Plague Vendor performs on Saturday’s lineup and plans on playing all of their “bangers,” or fast, manick songs, for the entirety of their 30 minute set at 2 p.m. Similarly, David Kelling from Culture Abuse shares the same excitement about playing alongside some of the headlining bands he’s listened to when he was young.

“All those bands in the festival are heavy hitters and legendary, and it’s cool to see our band name next to all of them,” Kelling says. “They are pretty much what has influenced the sound of other bands.”

Culture Abuse formed at the end of 2013, and the band has taken off since. After the release of their first full-length album, Peach, the singer says they have been touring heavily in the months prior to the festival. They plan to spend the rest of the year performing globally in Hawaii and Europe. At the rate the band’s going, it won’t be a surprise to see them headlining two-day festivals in the future. For now, they are focusing on kicking off the festival as the first band performing on Saturday at noon.

“AFI has been the same band from the beginning, which shows they love what they’re doing and who they’re doing it with,” says Kelling. “I think doing what you think is right and sharing the music you create and love with your fans will help you be successful and substantial in your career.”

On the other end, singer Mike Magrann from Channel 3 is excited to get back together with some of the original punk rockers of the 1980s who’ve played with them, such as D.I., Agent Orange, The Dickies and The Stitches.
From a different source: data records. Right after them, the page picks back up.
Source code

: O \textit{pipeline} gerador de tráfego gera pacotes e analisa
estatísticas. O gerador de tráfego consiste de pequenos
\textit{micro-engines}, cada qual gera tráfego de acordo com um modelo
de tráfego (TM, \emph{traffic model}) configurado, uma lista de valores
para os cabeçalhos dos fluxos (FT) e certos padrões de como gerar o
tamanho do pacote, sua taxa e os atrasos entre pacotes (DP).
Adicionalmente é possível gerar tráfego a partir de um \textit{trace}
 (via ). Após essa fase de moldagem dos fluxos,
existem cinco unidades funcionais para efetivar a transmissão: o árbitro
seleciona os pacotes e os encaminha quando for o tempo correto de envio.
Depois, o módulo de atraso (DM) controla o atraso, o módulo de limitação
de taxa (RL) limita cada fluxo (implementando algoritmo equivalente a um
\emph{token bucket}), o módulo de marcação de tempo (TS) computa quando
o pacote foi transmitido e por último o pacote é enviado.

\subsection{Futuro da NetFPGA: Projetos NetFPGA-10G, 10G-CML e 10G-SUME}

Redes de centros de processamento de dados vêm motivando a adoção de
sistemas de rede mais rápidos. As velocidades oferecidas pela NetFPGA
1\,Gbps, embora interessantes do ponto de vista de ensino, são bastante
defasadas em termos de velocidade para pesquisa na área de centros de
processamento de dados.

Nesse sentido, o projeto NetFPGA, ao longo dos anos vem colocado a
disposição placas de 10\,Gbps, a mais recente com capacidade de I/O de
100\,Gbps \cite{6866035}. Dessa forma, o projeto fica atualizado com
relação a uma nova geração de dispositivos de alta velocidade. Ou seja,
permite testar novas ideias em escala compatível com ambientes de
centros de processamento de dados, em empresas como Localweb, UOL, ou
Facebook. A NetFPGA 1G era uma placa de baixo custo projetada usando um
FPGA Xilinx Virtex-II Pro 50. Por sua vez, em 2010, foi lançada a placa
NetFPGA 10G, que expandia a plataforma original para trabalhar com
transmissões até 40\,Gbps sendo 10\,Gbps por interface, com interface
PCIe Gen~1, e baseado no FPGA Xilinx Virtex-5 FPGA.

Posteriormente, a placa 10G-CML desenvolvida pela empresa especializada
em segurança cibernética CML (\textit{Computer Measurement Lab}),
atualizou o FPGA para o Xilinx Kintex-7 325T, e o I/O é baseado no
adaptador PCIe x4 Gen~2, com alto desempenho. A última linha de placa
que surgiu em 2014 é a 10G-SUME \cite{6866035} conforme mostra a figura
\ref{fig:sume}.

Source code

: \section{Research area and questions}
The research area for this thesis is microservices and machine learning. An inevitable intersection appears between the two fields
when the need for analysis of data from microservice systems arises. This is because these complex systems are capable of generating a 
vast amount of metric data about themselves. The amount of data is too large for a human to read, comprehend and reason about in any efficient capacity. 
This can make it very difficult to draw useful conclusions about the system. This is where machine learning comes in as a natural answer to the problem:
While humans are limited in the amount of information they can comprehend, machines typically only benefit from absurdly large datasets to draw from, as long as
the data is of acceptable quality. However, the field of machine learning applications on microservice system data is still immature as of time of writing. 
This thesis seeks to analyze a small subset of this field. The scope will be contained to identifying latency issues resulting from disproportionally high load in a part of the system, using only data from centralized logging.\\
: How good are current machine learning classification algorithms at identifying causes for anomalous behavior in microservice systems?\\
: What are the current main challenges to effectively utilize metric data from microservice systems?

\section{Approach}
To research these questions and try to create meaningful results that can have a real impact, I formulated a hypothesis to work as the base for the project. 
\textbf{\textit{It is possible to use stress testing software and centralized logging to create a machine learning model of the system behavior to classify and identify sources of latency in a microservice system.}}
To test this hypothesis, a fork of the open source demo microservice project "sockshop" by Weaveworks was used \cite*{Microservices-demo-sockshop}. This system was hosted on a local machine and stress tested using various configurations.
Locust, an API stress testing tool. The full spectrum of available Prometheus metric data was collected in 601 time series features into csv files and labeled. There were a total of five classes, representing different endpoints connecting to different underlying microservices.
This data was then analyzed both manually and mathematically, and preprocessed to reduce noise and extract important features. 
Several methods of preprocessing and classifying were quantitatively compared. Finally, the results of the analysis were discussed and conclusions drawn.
It’s almost as if they’ve grown up together in the music world.

“I think it’s just a really great rounded out festival,” Magrann says. “ It’s a weird Orange County phenomenon that all the old guys are still out there and seriously touring the world and still playing, it’s pretty cool.”

Channel 3 has played consistently since the late 1970s, including Warped Tour, Punk Rock Bowling, and Rebellion festival in the UK. Magrann says the band’s been around for so long out of pure survival. He says the key to survival is finding people you can stay friends with from the start and keep doing what you love.

Ch. 3
Ch. 3
David Chi

“That’s the best thing about playing festivals is that you get exposure to people who wouldn’t normally see you, or haven’t heard of you, and at least they’ll give you a chance,” Magrann says.

When it comes to new exposure, Kelling hopes for the best from new fans after the festival.

“The nicest thing would be to make someone feel the same way about our band that Morrissey, The Descendants or AFI has made a million people feel when they play,” he says.

All three bands help reinforce the title of the festival, thinking back to when they were young. Whether they were playing music in their youth as punk began to form— such as Channel 3— or have been inspired by the musicians from that era, like Plague Vendor and Culture Abuse, the timelessness of music will continue to be the key element for the entirety of the festival.

“The music represents the youth in all of us, regardless of age now,” says Magrann. “Music is the one thing that makes you feel like a teenager on a summer day, no matter how old you are. It’s a timeless thing.”